Durch die traditionelle Bauweise mit einem Eschenholzrahmen und einer wuchtigen, geschlossenen Form war der Kapka rund 100 kg schwerer als ein Standard-Wikov 35. Dadurch war seine Höchstgeschwindigkeit nur 5 km/h höher. Und bei höheren Geschwindigkeiten war das Auto ziemlich instabil. Ganz zu schweigen von seinem Benzindurst – alle Vorteile seiner windschlüpfrigen Form wurden durch das höhere Gewicht wettgemacht.

Das alleine hätte schon ausgereicht, um potenzielle Kunden abzuschrecken. Aber ein Preisschild von 70.000 CZK brachte das Fass zum Überlaufen. Es war damals das teuerste in der Tschechoslowakei erhältliche Automobil – sogar der Škoda-Hispano Suiza war etwas billiger.

Insgesamt wurden vier Kapka-Wagen gebaut. Laut Kohlíček gab es Gerüchte, dass ein fünftes ursprüngliches Fahrgestell mit einer aktualisierten Karosserie aufgebaut wurde. Und ein anderes Gerücht lautet sogar, dass auch ein gewisser Herr Ledvinka und ein gewisser Herr Porsche die Kapka eingehend studiert haben sollen.

Die Autos nahmen an Rallyes und an Concours d’Elegance-Veranstaltungen teil und traten bis 1935 regelmäßig auf der Prager Automobilausstellung auf. 1933 absolvierte ein Kapka die 1000-Meilen-Rallye der Tschechoslowakei.

Obwohl er selber ein kommerzieller Flop war, hatte der Kapka einen unmittelbaren Einfluss auf die gesamte Wikov-Reihe – die Modelle von 1932 bekamen ein eleganteres, stromlinienförmiges Heck.

Dies war nicht das letzte Mal, dass Wikov Neuland betrat: 1934 wurde ein Kleinwagen namens „Baby“ entwickelt. Angetrieben von einem Einzylinder-Zweitaktmotor ähnelte er dem in Deutschland propagierten Volkswagen des Josef Ganz. Schließlich wurde die Idee ad acta gelegt.

1937 baute Wikov sein letztes Auto.

Nach dem Zweiten Weltkrieg wurde das Unternehmen verstaatlicht und umstrukturiert.

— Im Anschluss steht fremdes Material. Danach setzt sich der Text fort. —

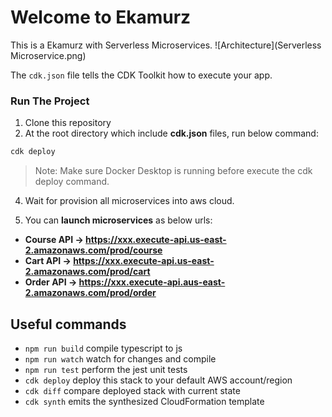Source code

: # Welcome to Ekamurz

This is a Ekamurz with Serverless Microservices.
![Architecture](Serverless Microservice.png)

The `cdk.json` file tells the CDK Toolkit how to execute your app.

### Run The Project
1. Clone this repository
2. At the root directory which include **cdk.json** files, run below command:
```csharp
cdk deploy
```
>Note: Make sure Docker Desktop is running before execute the cdk deploy command.

4. Wait for provision all microservices into aws cloud.

5. You can **launch microservices** as below urls:

* **Course API -> https://xxx.execute-api.us-east-2.amazonaws.com/prod/course**
* **Cart API -> https://xxx.execute-api.us-east-2.amazonaws.com/prod/cart**
* **Order API -> https://xxx.execute-api.aus-east-2.amazonaws.com/prod/order**

## Useful commands

* `npm run build`   compile typescript to js
* `npm run watch`   watch for changes and compile
* `npm run test`    perform the jest unit tests
* `cdk deploy`      deploy this stack to your default AWS account/region
* `cdk diff`        compare deployed stack with current state
* `cdk synth`       emits the synthesized CloudFormation template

Im Jahr 2004 wurde Wikov von einem der Nachkommen der Firmengründer als Zulieferer für die Automobilindustrie wiederbelebt.

Sowohl Pešák als auch Kohlíček versuchten jahrelang vergeblich, einen überlebenden Kapka zu finden. Letztendlich wurde entschieden, dass der Nachbau auf einem originalen Wikov 35-Chassis erfolgen sollte.

Zunächst wurde eine Skizze im Maßstab 1:10 erstellt, gefolgt von einem auf das Fahrgestell montierten Styropormodell der rechten Fahrzeughälfte im Maßstab 1:1. Erst als alle Beteiligten mit der endgültigen Form zufrieden waren, konnte die gesamte Karosserie nach Vorlage gefertigt werden. Überraschenderweise war seine Herstellung gleich beim ersten Mal erfolgreich, was bei Projekten ähnlicher Art nicht üblich ist: Ein Holzskelett wurde gebaut und das Blech darauf gehämmert, genau wie anno 1931.

Jedes einzelne Detail wurde lange und sorgfältig geprüft, wie der Farbton oder die Auswahl eines geeigneten Materials für die Innenausstattung. Im gesamten Wagen wurden originale Wikov-Innenausstattungen und -Zubehörteile verwendet.

Das Fahrzeug wurde 2014 fertiggestellt. Seine Ausstellungspremiere hatte es 2016 beim prestigeträchtigen Concours d’Elegance auf Schloss Loučeň. Seitdem hat Kapka an mehreren bekannten Oldtimer-Veranstaltungen in der Tschechischen Republik und im Ausland teilgenommen.

Herr Pešák besucht gerne Automessen. Obwohl er lieber mit seinem Auto auf eigener Achse zu Shows fährt, musste der Kapka auf einem Anhänger transportiert werden – für längere Reisen ist er nicht geeignet.

Den Kapka bewundern kann man aber auch in seinem „Zuhause“ auf dem Gelände der Veteran Arena in Olomouc, die nach Umbau und Erweiterung am 1. April 2019 wiedereröffnet wurde.